ESPN today published a video of Rutgers head coach Mike Rice shoving and grabbing players at practice, whipping basketballs at them from close range, and calling them "faggots" and "pussies," among other things. Part of the video — 30 minutes' worth — had already come to the attention of Rutgers athletic director Tim Pernetti, who viewed it last year and subsequently punished Rice. That punishment? A whopping three-game suspension (plus a fine).

For comparison's sake, here are some other things that can get one suspended for three games in the world of college basketball. And yes, we know these aren't apples to apples comparisons: These are players who were suspended by the NCAA and not coaches suspended by their schools. But they say something about the value of a three-game suspension in the NCAA, which is that three games is basically nothing.

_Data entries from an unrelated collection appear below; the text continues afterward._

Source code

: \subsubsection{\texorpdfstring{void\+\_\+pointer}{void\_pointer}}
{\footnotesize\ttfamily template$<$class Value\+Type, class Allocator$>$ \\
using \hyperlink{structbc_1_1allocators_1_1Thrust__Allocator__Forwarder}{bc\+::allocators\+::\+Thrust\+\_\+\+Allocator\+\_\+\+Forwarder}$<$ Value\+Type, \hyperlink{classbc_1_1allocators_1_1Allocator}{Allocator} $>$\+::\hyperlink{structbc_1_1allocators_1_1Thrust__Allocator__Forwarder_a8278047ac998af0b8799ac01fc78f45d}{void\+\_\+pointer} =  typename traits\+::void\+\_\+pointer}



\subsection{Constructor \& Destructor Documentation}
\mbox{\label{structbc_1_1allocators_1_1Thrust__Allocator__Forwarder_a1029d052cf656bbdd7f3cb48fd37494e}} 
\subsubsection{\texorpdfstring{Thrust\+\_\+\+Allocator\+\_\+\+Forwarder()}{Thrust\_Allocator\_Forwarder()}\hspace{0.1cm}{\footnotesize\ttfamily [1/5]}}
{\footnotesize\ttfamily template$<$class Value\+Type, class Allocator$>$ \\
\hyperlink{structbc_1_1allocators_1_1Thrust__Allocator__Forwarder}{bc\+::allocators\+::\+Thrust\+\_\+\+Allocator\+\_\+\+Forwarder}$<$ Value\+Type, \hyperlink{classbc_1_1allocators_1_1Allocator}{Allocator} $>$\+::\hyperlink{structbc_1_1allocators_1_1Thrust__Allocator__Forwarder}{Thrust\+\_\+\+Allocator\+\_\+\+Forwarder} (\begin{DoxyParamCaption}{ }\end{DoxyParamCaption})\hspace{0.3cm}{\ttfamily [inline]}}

• Akron juniors Nick Harney and Demetrius Treadwell were suspended three games by the NCAA last year because of a clerical error by the school’s compliance department. Through no fault of their own, they didn't receive final amateur certification clearance, but even though it was just a paperwork issue, Akron's appeal was denied.

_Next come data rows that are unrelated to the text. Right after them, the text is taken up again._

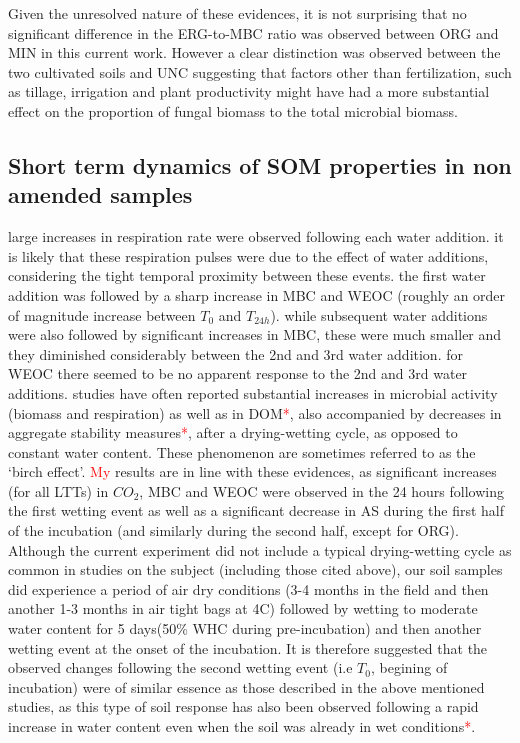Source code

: \documentclass[12pt]{report}
\newcommand{\myRed}[1]{\textcolor{red}{#1}} %
\begin{document}
			Given the unresolved nature of these evidences, it is not surprising that no significant difference in the ERG-to-MBC ratio was observed between ORG and MIN in this current work. However a clear distinction was observed between the two cultivated soils and UNC suggesting that factors other than fertilization, such as tillage, irrigation and plant productivity might have had a more substantial effect on the proportion of fungal biomass to the total microbial biomass. 
			
	\subsection{Short term dynamics of SOM properties in non amended samples}\hypertarget{subsection_4.2.2}{}

		large increases in respiration rate were observed following each water addition. it is likely that these respiration pulses were due to the effect of water additions, considering the tight temporal proximity between these events. the first water addition was followed by a sharp increase in MBC and WEOC (roughly an order of magnitude increase between $ T_0 $ and $ T_{24h} $). while subsequent water additions were also followed by significant increases in MBC, these were much smaller and they diminished considerably between the 2nd and 3rd water addition. for WEOC there seemed to be no apparent response to the 2nd and 3rd water additions. 
		studies have often reported substantial increases in microbial activity (biomass and respiration) as well as in DOM\myRed{*}, also accompanied by decreases in aggregate stability measures\myRed{*}, after a drying-wetting cycle, as opposed to constant water content. These phenomenon are sometimes referred to as the ‘birch effect’.  \myRed{My} results are in line with these evidences, as significant increases (for all LTTs) in  $CO_2 $, MBC and WEOC  were observed in the 24 hours following the first wetting event as well as a significant decrease in AS during the first half of the incubation (and similarly during the second half, except for ORG). Although the current experiment did not include a typical drying-wetting cycle as common in  studies on the subject (including those cited above), our soil samples did experience a period of air dry conditions (3-4 months in the field  and then another 1-3 months in air tight bags at 4C) followed by wetting to moderate water content for 5 days(50\% WHC during pre-incubation) and then another wetting event at the onset of the incubation. It is therefore suggested that the observed changes following the second wetting event (i.e $ T_0$, begining of incubation) were of similar essence as those described in the above mentioned studies, as this type of soil response has also been observed following a rapid increase in water content even when the soil was already in wet conditions\myRed{*}. 
\end{document}
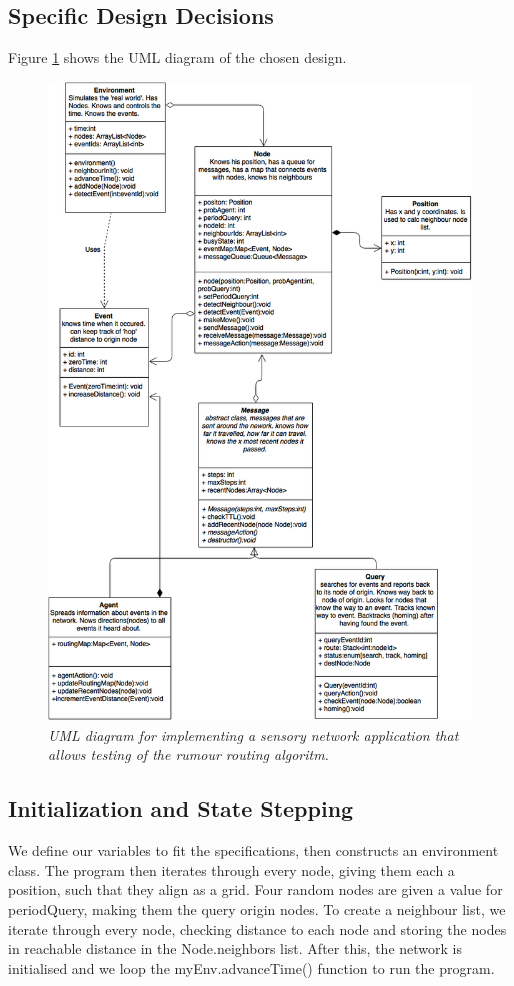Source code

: \documentclass[a4paper,11pt,twoside]{article}
\begin{document}
\subsection{Specific Design Decisions}
Figure \ref{fig:uml} shows the UML diagram of the chosen design. 
\begin{figure}
\centering
\includegraphics[width=\textwidth]{uml.png}
\caption{\textit{UML diagram for implementing a sensory network application
  that allows testing of the rumour routing algoritm.}}
\label{fig:uml}
\end{figure}

\subsection{Initialization and State Stepping}
We define our variables to fit the specifications, then constructs an
environment class. The program then iterates through every node,
giving them each a position, such that they align as a grid. Four
random nodes are given a value for periodQuery, making them the query
origin nodes. To create a neighbour list, we iterate through every
node, checking distance to each node and storing the nodes in
reachable distance in the Node.neighbors list. 
After this, the network is initialised and we loop the
myEnv.advanceTime() function to run the program.
\end{document}
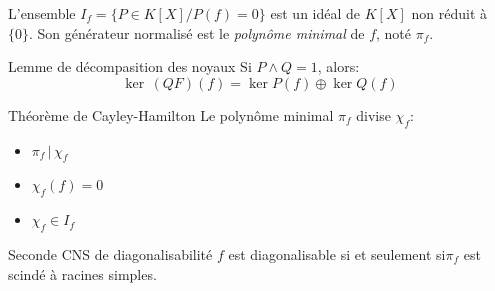 \documentclass[french, a4paper, 11pt, twocolumn]{article}
\newcommand{\ssi}{si et seulement si\xspace}		%
\newcommand{\co}{\left[}         %
\newcommand{\cf}{\right]}        %
\newcommand{\cof}[1]{\co #1 \cf} %
\begin{document}
\begin{definition}
  L'ensemble $I_{f}=\lbrace P\in K\cof{X} \slash P(f)=0\rbrace$ est un idéal de $K\cof{X}$ non réduit à $\lbrace 0 \rbrace$. Son générateur normalisé est le \emph{polynôme minimal} de $f$, noté $\pi_{f}$.
\end{definition}

\begin{theoreme}{Lemme de décompasition des noyaux}
  Si $P\wedge Q = 1$, alors:
  \[\ker\, (QF)(f) = \ker P(f)\oplus \ker Q(f)\]
\end{theoreme}

\begin{theoreme}{Théorème de Cayley-Hamilton}
  Le polynôme minimal $\pi_{f}$ divise $\chi_{f}$:
  \begin{itemize}[label=$\bullet$]
    \item $\pi_{f}\,|\,\chi_{f}$
    \item $\chi_{f}(f) = 0$
    \item $\chi_{f} \in I_{f}$
  \end{itemize}
\end{theoreme}

\begin{theoreme}{Seconde CNS de diagonalisabilité}
  $f$ est diagonalisable \ssi $\pi_{f}$ est scindé à racines simples.
\end{theoreme}
\end{document}
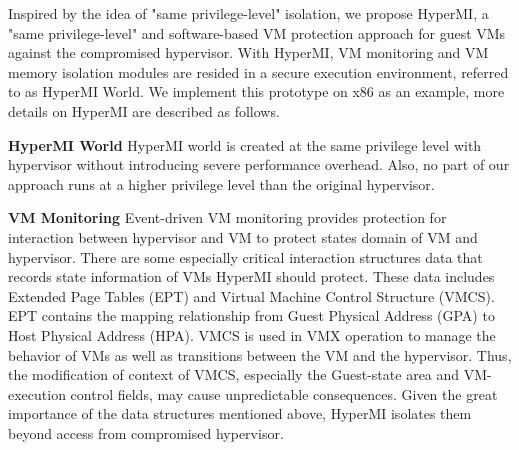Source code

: \documentclass[conference]{IEEEtran}
\begin{document}
Inspired by the idea of "same privilege-level" isolation, we propose HyperMI, a "same privilege-level" and software-based VM protection approach for guest VMs against the compromised hypervisor. 
With HyperMI, VM monitoring and VM memory isolation modules are resided in a secure execution environment, referred to as HyperMI World.
We implement this prototype on x86 as an example, more details on HyperMI are described as follows.

\textbf{HyperMI World}
HyperMI world is created at the same privilege level with hypervisor without introducing severe performance overhead. Also, no part of our approach runs at a higher privilege level than the original hypervisor.


\textbf{VM Monitoring}
Event-driven VM monitoring provides protection for interaction between hypervisor and VM to protect states domain of VM and hypervisor.
There are some especially critical interaction structures data that records state information of VMs HyperMI should protect. These data includes Extended Page Tables (EPT) and Virtual Machine Control Structure (VMCS). EPT contains the mapping relationship from Guest Physical Address (GPA) to Host Physical Address (HPA). 
VMCS is used in VMX operation to manage the behavior of VMs as well as transitions between the VM and the hypervisor. Thus, the modification of context of VMCS, especially the Guest-state area and VM-execution control fields, may cause unpredictable consequences. %
Given the great importance of the data structures mentioned above, HyperMI isolates them beyond access from compromised hypervisor.
\end{document}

• San Diego State freshman Winston Shepard was suspended three games by the NCAA because he purchased a car with a loan co-signed by a family he met at his alma mater, Findlay Prep in Nevada. Upon realizing he may have violated the rules, he returned the car and reported himself to the NCAA, leading to the suspension.

• New Mexico guard Jamal Fenton was suspended three games for a "minor violation" of NCAA rules last year: He accepted a $250 discount on renting a hotel ballroom for his 21st birthday party, paying $500 instead of $750. (Oh, and he says didn't even know he was getting a discount.)

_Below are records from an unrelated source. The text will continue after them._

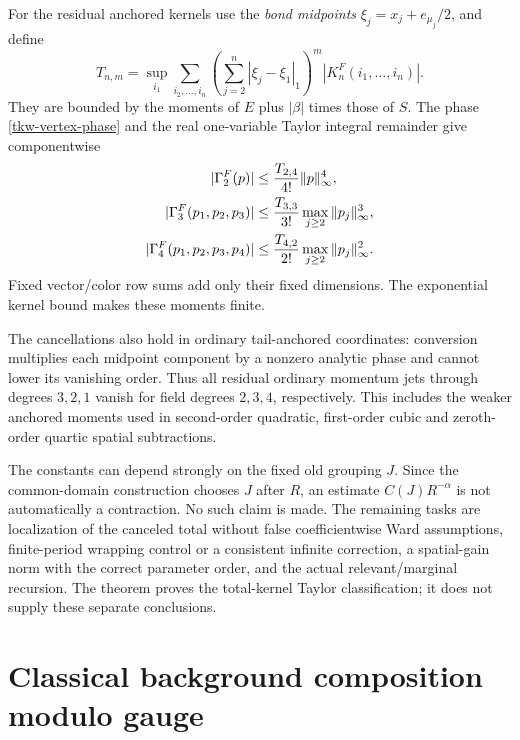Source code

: \documentclass[11pt]{article}
\theoremstyle{remark}
\begin{document}
For the residual anchored kernels use the \emph{bond midpoints}
\(\xi_j=x_j+e_{\mu_j}/2\), and define
\begin{equation}
 T_{n,m}=\sup_{i_1}\sum_{i_2,\ldots,i_n}
  \left(\sum_{j=2}^n|\xi_j-\xi_1|_1\right)^m
                  |K_n^F(i_1,\ldots,i_n)|.
 \label{tkw-moments}
\end{equation}
They are bounded by the moments of \(E\) plus
\(|\beta|\) times those of \(S\). The phase
\eqref{tkw-vertex-phase} and the real one-variable
Taylor integral remainder give componentwise
\begin{align}
 |\Gamma_2^F(p)|
   &\le \frac{T_{2,4}}{4!}\|p\|_\infty^4,\notag\\
 |\Gamma_3^F(p_1,p_2,p_3)|
   &\le \frac{T_{3,3}}{3!}
                  \max_{j\ge2}\|p_j\|_\infty^3,\notag\\
 |\Gamma_4^F(p_1,p_2,p_3,p_4)|
   &\le \frac{T_{4,2}}{2!}
                  \max_{j\ge2}\|p_j\|_\infty^2 .
 \label{tkw-quantitative}
\end{align}
Fixed vector/color row sums add only their fixed dimensions.
The exponential kernel bound makes these moments finite.

The cancellations also hold in ordinary tail-anchored
coordinates: conversion multiplies each midpoint component
by a nonzero analytic phase and cannot lower its vanishing
order. Thus all residual ordinary momentum jets through
degrees \(3,2,1\) vanish for field degrees \(2,3,4\),
respectively. This includes the weaker anchored moments
used in second-order quadratic, first-order cubic and
zeroth-order quartic spatial subtractions.

The constants can depend strongly on the fixed old grouping
\(J\). Since the common-domain construction chooses \(J\)
after \(R\), an estimate \(C(J)R^{-\alpha}\) is not
automatically a contraction. No such claim is made.
The remaining tasks are localization of the canceled
total without false coefficientwise Ward assumptions,
finite-period wrapping control or a consistent infinite
correction, a spatial-gain norm with the correct parameter
order, and the actual relevant/marginal recursion.
The theorem proves the total-kernel Taylor classification;
it does not supply these separate conclusions.

\section{Classical background composition modulo gauge}
\label{csg-section}
\end{document}
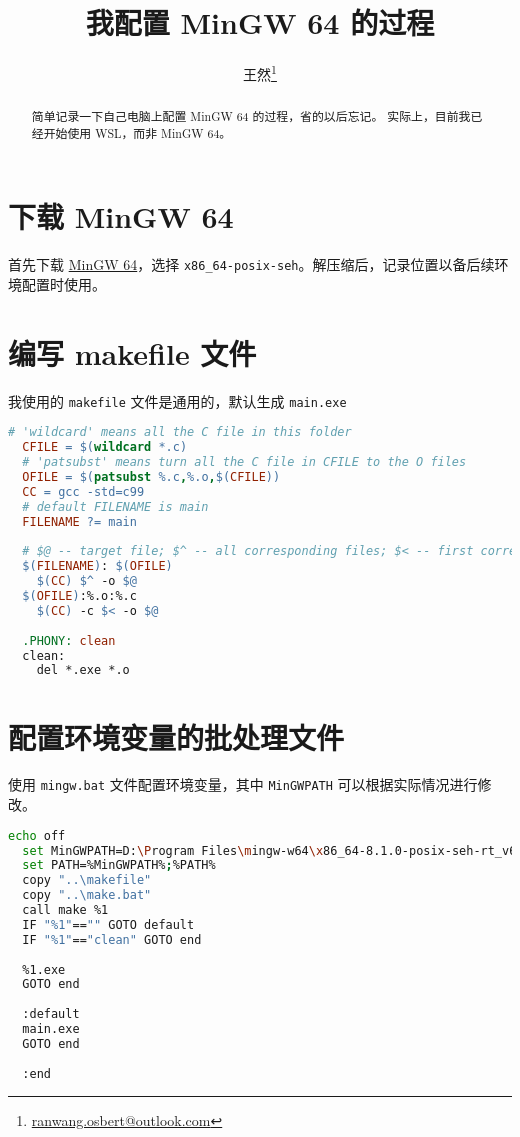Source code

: \documentclass{ctexart}
\title{我配置 MinGW 64 的过程}
\author{王然\thanks{\url{ranwang.osbert@outlook.com}}}
\begin{document}
  
\maketitle

\begin{abstract}
  简单记录一下自己电脑上配置 MinGW 64 的过程，省的以后忘记。
  实际上，目前我已经开始使用 WSL，而非 MinGW 64。
\end{abstract}

\section{下载 MinGW 64}

首先下载 \href{https://sourceforge.net/projects/mingw-w64/files/mingw-w64/}{MinGW 64}，选择 \texttt{x86\_64-posix-seh}。解压缩后，记录位置以备后续环境配置时使用。

\section{编写 makefile 文件}

我使用的 \texttt{makefile} 文件是通用的，默认生成 \texttt{main.exe}

\begin{lstlisting}[language=make]
  # 'wildcard' means all the C file in this folder
  CFILE = $(wildcard *.c)
  # 'patsubst' means turn all the C file in CFILE to the O files
  OFILE = $(patsubst %.c,%.o,$(CFILE))
  CC = gcc -std=c99
  # default FILENAME is main
  FILENAME ?= main
  
  # $@ -- target file; $^ -- all corresponding files; $< -- first corresponding files
  $(FILENAME): $(OFILE)
  	$(CC) $^ -o $@
  $(OFILE):%.o:%.c
  	$(CC) -c $< -o $@
   
  .PHONY: clean
  clean:
  	del *.exe *.o
\end{lstlisting}

\section{配置环境变量的批处理文件}

使用 \texttt{mingw.bat} 文件配置环境变量，其中 \texttt{MinGWPATH} 可以根据实际情况进行修改。

\begin{lstlisting}[language = bash]
  echo off
  set MinGWPATH=D:\Program Files\mingw-w64\x86_64-8.1.0-posix-seh-rt_v6-rev0\mingw64\bin
  set PATH=%MinGWPATH%;%PATH%
  copy "..\makefile"
  copy "..\make.bat"
  call make %1
  IF "%1"=="" GOTO default
  IF "%1"=="clean" GOTO end
  
  %1.exe
  GOTO end
  
  :default
  main.exe
  GOTO end
  
  :end
\end{lstlisting}
\end{document}
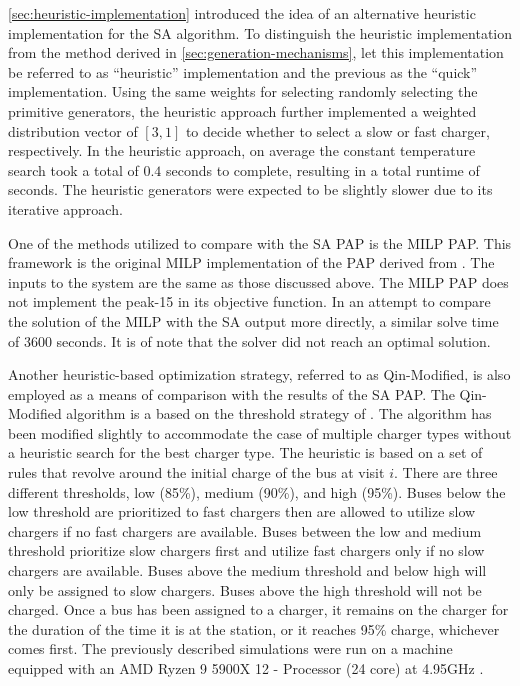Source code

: \documentclass[11pt,a4paper,final]{article}
\newcommand{\tempcnt}{9101 }                                                    %
\newcommand{\heuristiclocal}{0.4 }                                             %
\begin{document}
\ref{sec:heuristic-implementation} introduced the idea of an alternative heuristic implementation for the SA algorithm. To
distinguish the heuristic implementation from the method derived in \ref{sec:generation-mechanisms}, let this implementation
be referred to as ``heuristic'' implementation and the previous as the ``quick'' implementation. Using the same weights for
selecting randomly selecting the primitive generators, the heuristic approach further implemented a weighted
distribution vector of \([3, 1]\) to decide whether to select a slow or fast charger, respectively. In the heuristic
approach, on average the constant temperature search took a total of \(\heuristiclocal\) seconds to complete, resulting in
a total runtime of \fpeval{\heuristiclocal * \tempcnt} seconds. The heuristic generators were expected to be
slightly slower due to its iterative approach.

One of the methods utilized to compare with the SA PAP is the MILP PAP. This framework is the original MILP
implementation of the PAP derived from \cite{qarebagh-2019-optim-sched}. The inputs to the system are the same as those
discussed above. The MILP PAP does not implement the peak-15 in its objective function. In an attempt to compare the
solution of the MILP with the SA output more directly, a similar solve time of 3600 seconds. It is of note that the
solver did not reach an optimal solution.

Another heuristic-based optimization strategy, referred to as Qin-Modified, is also employed as a means of comparison
with the results of the SA PAP. The Qin-Modified algorithm is a based on the threshold strategy of
\cite{qin-2016-numer-analy}. The algorithm has been modified slightly to accommodate the case of multiple charger types
without a heuristic search for the best charger type. The heuristic is based on a set of rules that revolve around the
initial charge of the bus at visit \(i\). There are three different thresholds, low (85\%), medium (90\%), and high (95\%).
Buses below the low threshold are prioritized to fast chargers then are allowed to utilize slow chargers if no fast
chargers are available. Buses between the low and medium threshold prioritize slow chargers first and utilize fast
chargers only if no slow chargers are available. Buses above the medium threshold and below high will only be assigned
to slow chargers. Buses above the high threshold will not be charged. Once a bus has been assigned to a charger, it
remains on the charger for the duration of the time it is at the station, or it reaches 95\% charge, whichever comes
first. The previously described simulations were run on a machine equipped with an AMD Ryzen 9 5900X 12 -
Processor (24 core) at 4.95GHz \cite{gurobi-2021-gurob-optim}.
\end{document}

• Memphis junior Geron Johnson was suspended three games by the NCAA as "the result of extra benefits received by Johnson from a family friend who assisted the family with his educational expenses prior to his enrollment at the University of Memphis," according to a university release. (Emphasis ours.)

And that doesn't even cover such crimes as getting discounts on clothing at a department store or accepting a ticket to a baseball game from someone other than one's parent or guardian. All of which, again, are worth the same number of games as shoving and grabbing players at practice, whipping basketballs at them from close range, and calling them "faggots" and "pussies," among other things. Way to go, Rutgers.